## Exercise goal
Exactly the lines from the one with "今天的咖面到这里也就全部结束" through the last line of the listing must be given again.

## Recorded data
Content starts
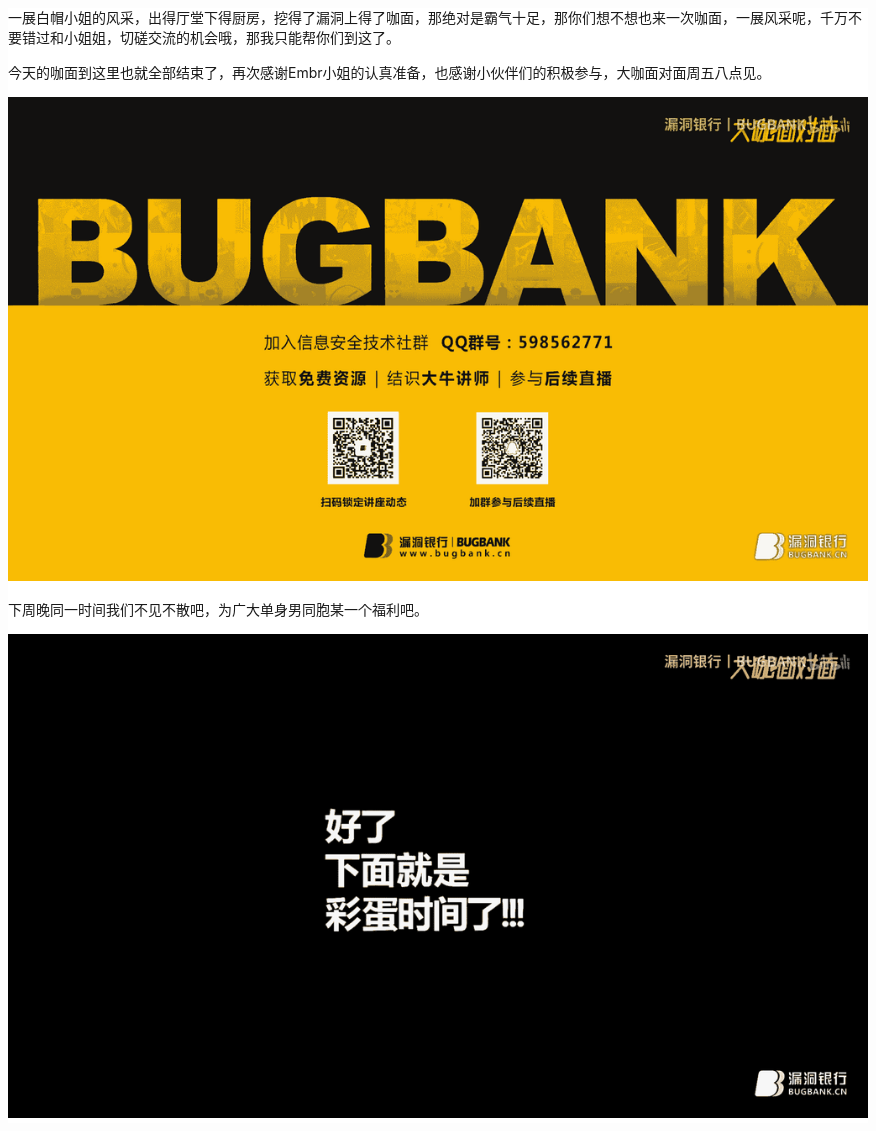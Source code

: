 一展白帽小姐的风采，出得厅堂下得厨房，挖得了漏洞上得了咖面，那绝对是霸气十足，那你们想不想也来一次咖面，一展风采呢，千万不要错过和小姐姐，切磋交流的机会哦，那我只能帮你们到这了。

今天的咖面到这里也就全部结束了，再次感谢Embr小姐的认真准备，也感谢小伙伴们的积极参与，大咖面对面周五八点见。



![](img/ca1795bb41474fb554a6a7c951ede5b4_36.png)

下周晚同一时间我们不见不散吧，为广大单身男同胞某一个福利吧。

![](img/ca1795bb41474fb554a6a7c951ede5b4_38.png)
Content ends
## Response to the exercise
今天的咖面到这里也就全部结束了，再次感谢Embr小姐的认真准备，也感谢小伙伴们的积极参与，大咖面对面周五八点见。



![](img/ca1795bb41474fb554a6a7c951ede5b4_36.png)

下周晚同一时间我们不见不散吧，为广大单身男同胞某一个福利吧。

![](img/ca1795bb41474fb554a6a7c951ede5b4_38.png)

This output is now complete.